- _Assignment_
Return the records below exactly; pictures stay out.

- _Dataset extract_
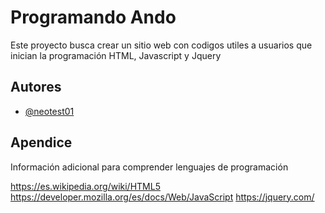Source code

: 
# Programando Ando

Este proyecto busca crear un sitio web con codigos utiles a usuarios que inician la programación HTML, Javascript y Jquery


## Autores

- [@neotest01](https://www.github.com/neotest01)


## Apendice

Información adicional para comprender lenguajes de programación

https://es.wikipedia.org/wiki/HTML5
https://developer.mozilla.org/es/docs/Web/JavaScript
https://jquery.com/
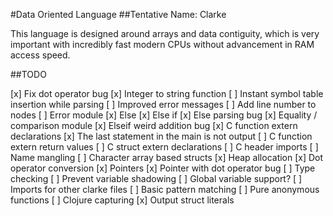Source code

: #Data Oriented Language
##Tentative Name: Clarke

This language is designed around arrays and data contiguity, which is very important with incredibly fast modern CPUs without advancement in RAM access speed.

##TODO

[x] Fix dot operator bug
[x] Integer to string function
[ ] Instant symbol table insertion while parsing
[ ] Improved error messages
[ ] Add line number to nodes
[ ] Error module
[x] Else
[x] Else if
[x] Else parsing bug
[x] Equality / comparison module
[x] Elseif weird addition bug
[x] C function extern declarations
[x] The last statement in the main is not output
[ ] C function extern return values
[ ] C struct extern declarations
[ ] C header imports
[ ] Name mangling
[ ] Character array based structs
[x] Heap allocation
[x] Dot operator conversion
[x] Pointers
[x] Pointer with dot operator bug
[ ] Type checking
[ ] Prevent variable shadowing
[ ] Global variable support?
[ ] Imports for other clarke files
[ ] Basic pattern matching
[ ] Pure anonymous functions
[ ] Clojure capturing
[x] Output struct literals
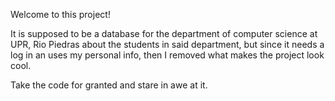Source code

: Welcome to this project!

It is supposed to be a database for the department of computer science at UPR, Rio Piedras about the students in said department, but since it needs a log in an uses my personal info, then I removed what makes the project look cool.

Take the code for granted and stare in awe at it.
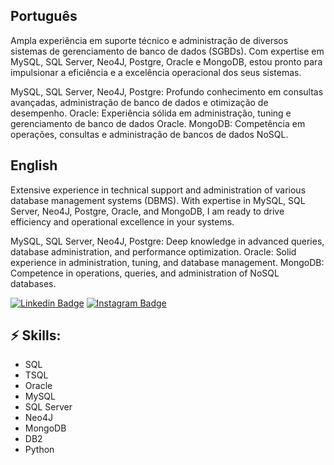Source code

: <!-- You can create your own header images using Canva, it has a lot of templates. If you do, use the following link https://www.canva.com/join/celeriac-tread-jellyfish -->
## Português

Ampla experiência em suporte técnico e administração de diversos sistemas de gerenciamento de banco de dados (SGBDs). Com expertise em MySQL, SQL Server, Neo4J, Postgre, Oracle e MongoDB, estou pronto para impulsionar a eficiência e a excelência operacional dos seus sistemas.

  MySQL, SQL Server, Neo4J, Postgre: Profundo conhecimento em consultas avançadas, administração de banco de dados e otimização de desempenho.
  Oracle: Experiência sólida em administração, tuning e gerenciamento de banco de dados Oracle.
  MongoDB: Competência em operações, consultas e administração de bancos de dados NoSQL.
  
## English

Extensive experience in technical support and administration of various database management systems (DBMS). With expertise in MySQL, SQL Server, Neo4J, Postgre, Oracle, and MongoDB, I am ready to drive efficiency and operational excellence in your systems.

  MySQL, SQL Server, Neo4J, Postgre: Deep knowledge in advanced queries, database administration, and performance optimization.
  Oracle: Solid experience in administration, tuning, and database management.
  MongoDB: Competence in operations, queries, and administration of NoSQL databases.

[![Linkedin Badge](https://img.shields.io/badge/-LinkedIn-blue?style=flat-square&logo=Linkedin&logoColor=white&link=https://www.linkedin.com/in/jayrajroshan/)](https://www.linkedin.com/in/yan-furlan-455ab820b/)
[![Instagram Badge](https://img.shields.io/badge/-Instagram-e4405f?style=flat-square&logo=Instagram&logoColor=white&link=https://www.instagram.com/roshanjayraj/)](https://www.instagram.com/yanfurlan/)

## ⚡ Skills:
- SQL
- TSQL
- Oracle
- MySQL
- SQL Server
- Neo4J
- MongoDB
- DB2
- Python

- _Result_
Source code

: 
# Programando Ando

Este proyecto busca crear un sitio web con codigos utiles a usuarios que inician la programación HTML, Javascript y Jquery


## Autores

- [@neotest01](https://www.github.com/neotest01)


## Apendice

Información adicional para comprender lenguajes de programación

https://es.wikipedia.org/wiki/HTML5
https://developer.mozilla.org/es/docs/Web/JavaScript
https://jquery.com/
Source code

: #Data Oriented Language
##Tentative Name: Clarke

This language is designed around arrays and data contiguity, which is very important with incredibly fast modern CPUs without advancement in RAM access speed.

##TODO

[x] Fix dot operator bug
[x] Integer to string function
[ ] Instant symbol table insertion while parsing
[ ] Improved error messages
[ ] Add line number to nodes
[ ] Error module
[x] Else
[x] Else if
[x] Else parsing bug
[x] Equality / comparison module
[x] Elseif weird addition bug
[x] C function extern declarations
[x] The last statement in the main is not output
[ ] C function extern return values
[ ] C struct extern declarations
[ ] C header imports
[ ] Name mangling
[ ] Character array based structs
[x] Heap allocation
[x] Dot operator conversion
[x] Pointers
[x] Pointer with dot operator bug
[ ] Type checking
[ ] Prevent variable shadowing
[ ] Global variable support?
[ ] Imports for other clarke files
[ ] Basic pattern matching
[ ] Pure anonymous functions
[ ] Clojure capturing
[x] Output struct literals
Source code

: Welcome to this project!

It is supposed to be a database for the department of computer science at UPR, Rio Piedras about the students in said department, but since it needs a log in an uses my personal info, then I removed what makes the project look cool.

Take the code for granted and stare in awe at it.
Source code

: <!-- You can create your own header images using Canva, it has a lot of templates. If you do, use the following link https://www.canva.com/join/celeriac-tread-jellyfish -->
## Português

Ampla experiência em suporte técnico e administração de diversos sistemas de gerenciamento de banco de dados (SGBDs). Com expertise em MySQL, SQL Server, Neo4J, Postgre, Oracle e MongoDB, estou pronto para impulsionar a eficiência e a excelência operacional dos seus sistemas.

  MySQL, SQL Server, Neo4J, Postgre: Profundo conhecimento em consultas avançadas, administração de banco de dados e otimização de desempenho.
  Oracle: Experiência sólida em administração, tuning e gerenciamento de banco de dados Oracle.
  MongoDB: Competência em operações, consultas e administração de bancos de dados NoSQL.
  
## English

Extensive experience in technical support and administration of various database management systems (DBMS). With expertise in MySQL, SQL Server, Neo4J, Postgre, Oracle, and MongoDB, I am ready to drive efficiency and operational excellence in your systems.

  MySQL, SQL Server, Neo4J, Postgre: Deep knowledge in advanced queries, database administration, and performance optimization.
  Oracle: Solid experience in administration, tuning, and database management.
  MongoDB: Competence in operations, queries, and administration of NoSQL databases.

[![Linkedin Badge](https://img.shields.io/badge/-LinkedIn-blue?style=flat-square&logo=Linkedin&logoColor=white&link=https://www.linkedin.com/in/jayrajroshan/)](https://www.linkedin.com/in/yan-furlan-455ab820b/)
[![Instagram Badge](https://img.shields.io/badge/-Instagram-e4405f?style=flat-square&logo=Instagram&logoColor=white&link=https://www.instagram.com/roshanjayraj/)](https://www.instagram.com/yanfurlan/)

## ⚡ Skills:
- SQL
- TSQL
- Oracle
- MySQL
- SQL Server
- Neo4J
- MongoDB
- DB2
- Python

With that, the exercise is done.